自宅時間が長いので、家では時間をかけたものを食べることもできる。
今日はアヒージョを作った。でも、それとこれとは別。外食が恋しくてたまらない。いつも「そろそろおいしいものを食べたいなあ」という頃合いで「彼女」が電話やショートメッセージをくれたのだが。
なんで、彼女は最近誘ってくれないんだろう?
「彼女」は語学スクールの先生をしていて、第5週は授業が休みになった。
わたしは金曜日が定休日なので、第5週の金曜日がある月にわたしたちは集まるのだ。「5金(ゴキンの会)」と名付け、数人の友人を誘って、ゆったりしたレストランを彼女が選んだ。
坂と木に囲まれたイタリア料理だったり、隠れ家のような古いマンションの一室にのお店だったり、石窯のあるピザ店だったり。
どこからこんなおいしいお店見つけてくるんだろう?というような素敵な店を見つける才覚は、わたしたちのグループの中には彼女にしかなかった。
不要不急の外出はできないとはいえ「落ち着いたら○○にご一緒しませんか?」的なメールが来ればいいなとずっとずっと思っている。
4種類のチーズの上に蜂蜜をかけるピザ「クアトロフォルマッジ」がずっと頭から離れない。

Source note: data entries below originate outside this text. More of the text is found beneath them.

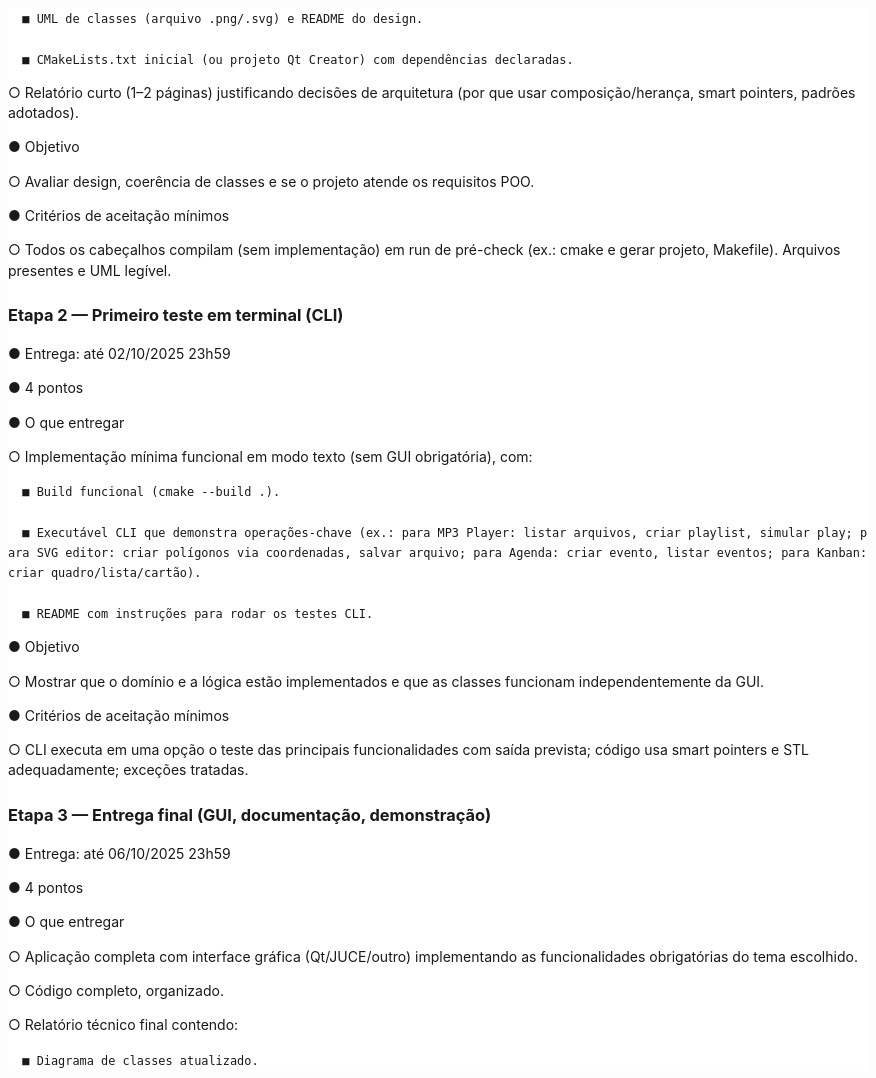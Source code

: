       ■ UML de classes (arquivo .png/.svg) e README do design.

      ■ CMakeLists.txt inicial (ou projeto Qt Creator) com dependências declaradas.

   ○ Relatório curto (1–2 páginas) justificando decisões de arquitetura (por que usar composição/herança, smart pointers, padrões adotados).

● Objetivo

   ○ Avaliar design, coerência de classes e se o projeto atende os requisitos POO.

● Critérios de aceitação mínimos

   ○ Todos os cabeçalhos compilam (sem implementação) em run de pré-check (ex.: cmake e gerar projeto, Makefile). Arquivos presentes e UML legível.

### Etapa 2 — Primeiro teste em terminal (CLI)

● Entrega: até 02/10/2025 23h59

● 4 pontos

● O que entregar

   ○ Implementação mínima funcional em modo texto (sem GUI obrigatória), com:

      ■ Build funcional (cmake --build .).

      ■ Executável CLI que demonstra operações-chave (ex.: para MP3 Player: listar arquivos, criar playlist, simular play; para SVG editor: criar polígonos via coordenadas, salvar arquivo; para Agenda: criar evento, listar eventos; para Kanban: criar quadro/lista/cartão).

      ■ README com instruções para rodar os testes CLI.

● Objetivo

   ○ Mostrar que o domínio e a lógica estão implementados e que as classes funcionam independentemente da GUI.

● Critérios de aceitação mínimos

   ○ CLI executa em uma opção o teste das principais funcionalidades com saída prevista; código usa smart pointers e STL adequadamente; exceções tratadas.

### Etapa 3 — Entrega final (GUI, documentação, demonstração)

● Entrega: até 06/10/2025 23h59

● 4 pontos

● O que entregar

   ○ Aplicação completa com interface gráfica (Qt/JUCE/outro) implementando as funcionalidades obrigatórias do tema escolhido.

   ○ Código completo, organizado.

   ○ Relatório técnico final contendo:

      ■ Diagrama de classes atualizado.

その店は、駅から降りて10分ほど歩いたところにあった。
生ハムやオリーブの実やサラダやローストしたお肉、数種類のピザをさんざん食べつくす。
そして最後注文するのがクアトロフォルマッジだった。
焼き上がるとわたしたちは歓声をあげる。
本当に!夢のように素敵な味!とろけたチーズに甘いはちみつが絡まる。
石窯で焼いたばかりの生地はほかほかしてて、本当に幸せな気分にさせてくれた。
お互いの仕事の愚痴をほどよく吐きながら、政治的なスタンスをほどよく告白しながら、わたしたちの外食は、完璧に完璧で、まるで夢のようだった。
たくさん笑って、たくさんおいしいものを食べて。
人生の折り目折り目に、そういう時間はぜったいに必要なのだとわたしは信じていた。
なのに。Googlemapを探してみても、あのピザ店の名前が思い出せない。
少し複雑な路地だった。彼女が先導してくれて、わたしは場所もはっきり覚えてなくて。もう一度行こうと思っても、どうしても思い出せなくなってしまっていた。
彼女がピザのお店まであちらに持っていってしまったのだろうか?
彼女はもういない。
旅行中の不慮の事故でなくなった。妹さんがバタバタで手続きして、すべてが終わったあとに、最後にメールを交わした友人のところに連絡が入った。
私はつい、そのことを忘れてしまう。
あまりにも現実感のない話。
本当にあった話じゃなくて、何らかの事情で嘘をつかれてるんじゃないかとさえ思ってしまう。
それでも彼女はやはりもういないのだ。
ショートメッセージは二度と来ない。
いつまでも彼女が瀟洒なお店を教えてくれるわけじゃない。
楽しい時間を過ごしたければ、わたしが自分で探して、自分で計画しなければいけなくなってしまったのだ。
菜の花の黄色一色に染まった、河沿いの道を車で走りながら、向こう岸にいる彼女のことを思い出す。
彼女はいつも言ってってくれる。